Now we will compare the results of our calculations for the three fins. First we present a table of the values for the preferred length, height, and profile area.
Profile |
Dimension | Minimal | Rectangular | Triangular | |
L | 2 | 1.5956 | 1.6844 | * 1 / (h) * (Qtot / q_{0}) |
y_{0} | 2 | 1.2640 | 1.6549 | * 1 / (h*k) * (Qtot / q_{0})^{2} |
Area | (4/3) = 1.333..... | 2.0169 | 1.3939 | * 1 / (h^{2}*k) * (Qtot / q_{0})^{3} |
q_{L}/q_{0} | 0 | 0.4570 | 0.27735 |
We can see from this table that fins with a rectangular profile require almost 50% more material than those of a minimal or triangular profile. Although the minimal one is the most efficient, we can see that with the triangular fin we get an area that is almost as economical as the minimal profile one.
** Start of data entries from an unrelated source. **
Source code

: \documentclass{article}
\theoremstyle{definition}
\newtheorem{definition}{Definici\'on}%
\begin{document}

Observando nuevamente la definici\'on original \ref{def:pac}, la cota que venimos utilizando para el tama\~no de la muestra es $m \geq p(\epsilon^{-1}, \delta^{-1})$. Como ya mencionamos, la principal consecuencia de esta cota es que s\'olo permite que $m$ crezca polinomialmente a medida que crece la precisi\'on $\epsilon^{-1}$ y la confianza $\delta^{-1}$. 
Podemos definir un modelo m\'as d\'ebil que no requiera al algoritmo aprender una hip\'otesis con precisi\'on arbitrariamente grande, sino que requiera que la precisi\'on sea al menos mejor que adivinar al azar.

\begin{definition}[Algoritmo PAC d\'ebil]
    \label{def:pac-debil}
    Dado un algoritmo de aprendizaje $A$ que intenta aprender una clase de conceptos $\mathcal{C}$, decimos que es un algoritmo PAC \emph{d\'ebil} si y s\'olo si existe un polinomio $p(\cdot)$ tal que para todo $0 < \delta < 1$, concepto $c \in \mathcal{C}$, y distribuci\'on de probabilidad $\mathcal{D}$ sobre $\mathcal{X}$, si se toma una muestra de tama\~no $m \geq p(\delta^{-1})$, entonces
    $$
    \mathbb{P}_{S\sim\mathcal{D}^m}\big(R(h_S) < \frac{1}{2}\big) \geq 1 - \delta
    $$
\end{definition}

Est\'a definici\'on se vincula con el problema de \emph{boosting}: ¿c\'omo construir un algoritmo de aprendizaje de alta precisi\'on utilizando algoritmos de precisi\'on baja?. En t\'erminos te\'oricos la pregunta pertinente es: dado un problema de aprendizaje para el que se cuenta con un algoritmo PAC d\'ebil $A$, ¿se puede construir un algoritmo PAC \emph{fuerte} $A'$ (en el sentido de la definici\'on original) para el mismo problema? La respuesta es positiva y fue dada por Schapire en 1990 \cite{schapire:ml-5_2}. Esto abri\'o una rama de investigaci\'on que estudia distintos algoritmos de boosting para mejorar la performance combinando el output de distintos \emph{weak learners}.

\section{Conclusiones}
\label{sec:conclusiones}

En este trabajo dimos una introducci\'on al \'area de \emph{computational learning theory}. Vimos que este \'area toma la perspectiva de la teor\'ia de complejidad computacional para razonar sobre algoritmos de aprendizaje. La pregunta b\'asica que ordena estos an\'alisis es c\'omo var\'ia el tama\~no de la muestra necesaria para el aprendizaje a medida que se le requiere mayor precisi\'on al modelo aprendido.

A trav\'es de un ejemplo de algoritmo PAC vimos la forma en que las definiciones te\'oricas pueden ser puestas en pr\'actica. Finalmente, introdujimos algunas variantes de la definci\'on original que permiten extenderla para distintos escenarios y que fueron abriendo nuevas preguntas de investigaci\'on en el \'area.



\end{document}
This of course requires the entire fin to operate at a very temperature excess throughout the fin.
First we plot the three fins to get a quick comparison of their
relative sizes. We will assume that they all have the same value for h, (qtot
/ q_{0}), and k.
So all three of these fins radiate the same amount of heat, and this is the
shape necessary to do it.
> y_min:=x->-2*x+x^2/2+2:
> y_tri:=x->1.654987627*(1.684497599-x):
> y_rect:=x->1.264066295:
>
>
with(plots):
p1:=plot(y_min(x),x=0..2):
p2:=plot(y_tri(x),x=0..1.684497599):
p3:=plot(y_rect(x),x=0..1.595642608):
p4:=plot(-y_min(x),x=0..2):
p5:=plot(-y_tri(x),x=0..1.684497599):
p6:=plot(-y_rect(x),x=0..1.595642608):
display(p1,p2,p3,p4,p5,p6);
>
Now we will do a quick numerical example comparing Copper, Aluminum, and Iron for these fins. The calculations below are summarized here in this table.
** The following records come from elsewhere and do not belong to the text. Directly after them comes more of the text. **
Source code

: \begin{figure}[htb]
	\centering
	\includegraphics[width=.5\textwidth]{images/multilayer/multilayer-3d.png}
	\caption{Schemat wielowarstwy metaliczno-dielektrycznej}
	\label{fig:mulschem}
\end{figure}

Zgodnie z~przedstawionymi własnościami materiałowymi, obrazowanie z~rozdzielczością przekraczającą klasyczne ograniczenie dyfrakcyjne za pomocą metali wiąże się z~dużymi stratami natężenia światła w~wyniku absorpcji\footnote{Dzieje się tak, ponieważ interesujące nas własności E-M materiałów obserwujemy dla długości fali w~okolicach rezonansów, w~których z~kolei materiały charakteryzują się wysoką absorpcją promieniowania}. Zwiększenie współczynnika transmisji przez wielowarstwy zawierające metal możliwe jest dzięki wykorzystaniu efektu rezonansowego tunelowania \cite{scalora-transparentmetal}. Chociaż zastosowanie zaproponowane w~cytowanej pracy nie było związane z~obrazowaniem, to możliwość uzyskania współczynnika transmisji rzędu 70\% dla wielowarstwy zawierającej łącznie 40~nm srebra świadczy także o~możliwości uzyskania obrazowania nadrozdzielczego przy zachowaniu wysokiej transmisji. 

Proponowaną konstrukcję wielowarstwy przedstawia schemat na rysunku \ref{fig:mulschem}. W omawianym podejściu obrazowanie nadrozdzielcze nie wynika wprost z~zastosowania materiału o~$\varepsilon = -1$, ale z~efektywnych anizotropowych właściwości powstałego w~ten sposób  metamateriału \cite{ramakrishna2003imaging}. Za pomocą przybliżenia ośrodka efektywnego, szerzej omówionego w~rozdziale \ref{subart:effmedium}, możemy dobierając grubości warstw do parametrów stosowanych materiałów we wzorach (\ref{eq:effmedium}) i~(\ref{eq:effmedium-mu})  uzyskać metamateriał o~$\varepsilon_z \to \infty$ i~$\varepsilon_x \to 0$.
Metal | k in BTU/hr/ft/F | r in lb/ft^{3} | Vol / Vol of Copper | Weight / Weight of Copper |
Copper | 222 | 556 | 1 | 1 |
Aluminum | 121 | 169 | 1.83 | 0.557 |
Iron | 30 | 487 | 7.40 | 6.48 |
This table shows that copper fins require the smallest volume and aluminum requires the least weight for a fin to distribute the same total heat and starting temperature. The h for each is assumed to be constant since it can be changed just as a function of the smoothness of a the fin. Iron is obviously the least favorable as it is the highest in volume and weight to do the same job as a Copper or Aluminum one would do..
>
k_Cu:=222*BTU/hr/ft/F;
k_Al:=121*BTU/hr/ft/F;
k_Fe:=30*BTU/hr/ft/F;
>
rho_Cu:=556*lb/ft^3;
rho_Al:=169*lb/ft^3;
rho_Fe:=487*lb/ft^3;
> area_min:=k->4/3*1/(h^2*k):
>
>
Vol_Cu_min:=Z*area_min(k_Cu):
Vol_Al_min:=Z*area_min(k_Al):
Vol_Fe_min:=Z*area_min(k_Fe):
>
W_Cu_min:=Vol_Cu_min*rho_Cu:
W_Al_min:=Vol_Al_min*rho_Al:
W_Fe_min:=Vol_Fe_min*rho_Fe:
>
evalf(Vol_Cu_min/Vol_Cu_min);
evalf(Vol_Al_min/Vol_Cu_min);
evalf(Vol_Fe_min/Vol_Cu_min);
>
evalf(W_Cu_min/W_Cu_min);
evalf(W_Al_min/W_Cu_min);
evalf(W_Fe_min/W_Cu_min);